Critics also advance the slippery slope view, which holds that euthanasia is abuse-prone and thus, its ban should remain in place. Math and Chaturvedi (2012) argue that family members and relatives are likely to misuse euthanasia so that they can inherit the property of the patient. To determine the veracity of euthanasia is very complex because it entails different conflicting interests, which may not be acting in the interest of the patient.

Gardner (2012) argues that the fear of the slippery slope is overwhelming because it hinders legalization of euthanasia in most countries. According to Benatar (2011), opponents of euthanasia perceive that legalization of euthanasia will lead to non-voluntary and involuntary euthanasia. Such a perception supposes that the society has no capacity to monitor and regulate the medical practice of euthanasia in health care systems.

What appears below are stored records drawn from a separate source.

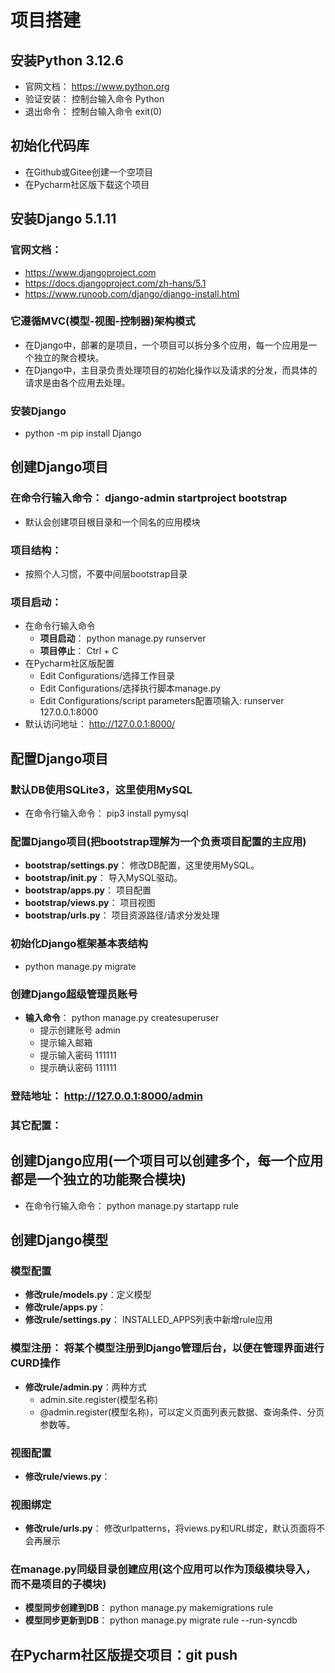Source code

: # 项目搭建

## 安装Python 3.12.6
   - 官网文档： https://www.python.org 
   - 验证安装： 控制台输入命令 Python
   - 退出命令： 控制台输入命令 exit(0)

## 初始化代码库
   - 在Github或Gitee创建一个空项目
   - 在Pycharm社区版下载这个项目

## 安装Django 5.1.11
### 官网文档：
   - https://www.djangoproject.com
   - https://docs.djangoproject.com/zh-hans/5.1
   - https://www.runoob.com/django/django-install.html
### 它遵循MVC(模型-视图-控制器)架构模式
   - 在Django中，部署的是项目，一个项目可以拆分多个应用，每一个应用是一个独立的聚合模块。
   - 在Django中，主目录负责处理项目的初始化操作以及请求的分发，而具体的请求是由各个应用去处理。
### 安装Django
   - python -m pip install Django

## 创建Django项目
### 在命令行输入命令： django-admin startproject bootstrap
   - 默认会创建项目根目录和一个同名的应用模块
### 项目结构： 
   - 按照个人习惯，不要中间层bootstrap目录
### 项目启动： 
   - 在命令行输入命令
      - **项目启动**： python manage.py runserver
      - **项目停止**： Ctrl + C
   - 在Pycharm社区版配置
      - Edit Configurations/选择工作目录
      - Edit Configurations/选择执行脚本manage.py
      - Edit Configurations/script parameters配置项输入: runserver 127.0.0.1:8000
   - 默认访问地址： http://127.0.0.1:8000/

## 配置Django项目
### 默认DB使用SQLite3，这里使用MySQL
   - 在命令行输入命令： pip3 install pymysql
### 配置Django项目(把bootstrap理解为一个负责项目配置的主应用)
   - **bootstrap/settings.py**： 修改DB配置，这里使用MySQL。
   - **bootstrap/__init__.py**： 导入MySQL驱动。
   - **bootstrap/apps.py**： 项目配置
   - **bootstrap/views.py**： 项目视图
   - **bootstrap/urls.py**： 项目资源路径/请求分发处理
### 初始化Django框架基本表结构
   - python manage.py migrate
### 创建Django超级管理员账号
   - **输入命令**： python manage.py createsuperuser
      - 提示创建账号 admin
      - 提示输入邮箱 
      - 提示输入密码 111111
      - 提示确认密码 111111
### 登陆地址： http://127.0.0.1:8000/admin
### 其它配置： 

## 创建Django应用(一个项目可以创建多个，每一个应用都是一个独立的功能聚合模块)
   - 在命令行输入命令： python manage.py startapp rule

## 创建Django模型
### 模型配置
   - **修改rule/models.py**：定义模型
   - **修改rule/apps.py**： 
   - **修改rule/settings.py**： INSTALLED_APPS列表中新增rule应用
### 模型注册： 将某个模型注册到Django管理后台，以便在管理界面进行CURD操作
   - **修改rule/admin.py**：两种方式
      - admin.site.register(模型名称)
      - @admin.register(模型名称)，可以定义页面列表元数据、查询条件、分页参数等。
### 视图配置
   - **修改rule/views.py**：  
### 视图绑定
   - **修改rule/urls.py**：  修改urlpatterns，将views.py和URL绑定，默认页面将不会再展示
### 在manage.py同级目录创建应用(这个应用可以作为顶级模块导入，而不是项目的子模块)
   - **模型同步创建到DB**： python manage.py makemigrations rule
   - **模型同步更新到DB**： python manage.py migrate rule --run-syncdb

## 在Pycharm社区版提交项目：git push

Furthermore, opponents of euthanasia argue that the practice of euthanasia violates medical ethics because it enables healthcare providers to end the lives of their patients instead of preserving them. Medical ethics demand that healthcare providers should not harm their patients, but improve their quality of life. Schafer (2013) notes that the legalization of euthanasia may lead to reduced caution and increased harm of the vulnerable patients, who are suffering from debilitating illnesses. In this case, the legalization of euthanasia would increase the vulnerability of patients to harm and death.

Personal Opinion

Since everybody has right to quality life and death is a process of life, euthanasia ensures that dying patients receive quality life during their death. Denying them the right to die amounts to violation of their autonomy as rational beings, and hence, degrade their quality of life and reduce their dignity in the face of death. In this view, healthcare providers need to consider quality of life, burden of care, the decision of a patient, and interests of the parties involved before undertaking euthanasia. The opposing arguments such as the slippery slope, sacredness of life, and violation of medical ethics do not warrant illegalization of euthanasia as appropriate safeguards are in place to prevent abuse.


Benatar, D. (2011). A legal right to die: responding to slippery slope and abuse arguments. Current Oncology, 18(5), 206-207.

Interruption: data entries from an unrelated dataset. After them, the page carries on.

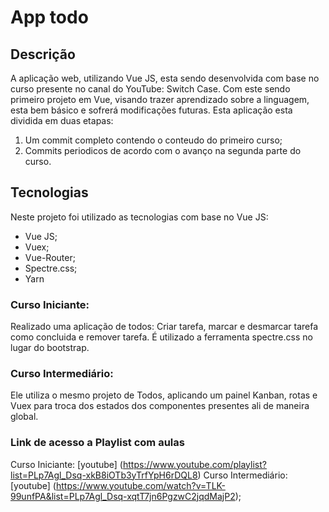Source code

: # App todo

## Descrição

A aplicação web, utilizando Vue JS, esta sendo desenvolvida com base no curso presente no canal do YouTube: Switch Case. Com este sendo primeiro projeto em Vue, visando trazer aprendizado sobre a linguagem, esta bem básico e sofrerá modificações futuras.
Esta aplicação esta dividida em duas etapas: 
1. Um commit completo contendo o conteudo do primeiro curso;
2. Commits periodicos de acordo com o avanço na segunda parte do curso.

## Tecnologias
Neste projeto foi utilizado as tecnologias com base no Vue JS:
 
 - Vue JS;
 - Vuex;
 - Vue-Router;
 - Spectre.css;
 - Yarn

### Curso Iniciante:
Realizado uma aplicação de todos: Criar tarefa, marcar e desmarcar tarefa como concluida e remover tarefa. É utilizado a ferramenta spectre.css no lugar do bootstrap.

### Curso Intermediário:
Ele utiliza o mesmo projeto de Todos, aplicando um painel Kanban, rotas e Vuex para troca dos estados dos componentes presentes ali de maneira global.

### Link de acesso a Playlist com aulas

Curso Iniciante: [youtube] (https://www.youtube.com/playlist?list=PLp7Agl_Dsq-xkB8iOTb3yTrfYpH6rDQL8)
Curso Intermediário: [youtube] (https://www.youtube.com/watch?v=TLK-99unfPA&list=PLp7Agl_Dsq-xqtT7jn6PgzwC2jqdMajP2);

Gardner, D. (2012). Quality in life and death: Can we have the conversations? Health Policy and Politics. Nursing Economics, 30(4), 224-232.

Friend, M. (2011). Physician-assisted suicide: Death with dignity? Journal of Nursing Law, 14(3), 110-116.

Math, S., & Chaturvedi, S. (2012). Euthanasia: Right to life versus right to die. Indian Journal of Medical Research, 136(6), 899-902.

Pereira, J. (2011). Legalizing euthanasia or assisted suicide: The illusion of safeguards and controls. Current Oncology, 18(2), 38-45.

Schafer, A. (2013). Physician assisted suicide: The great Canadian euthanasia debate. International Journal of Law and Psychiatry, 36(5), 522-531.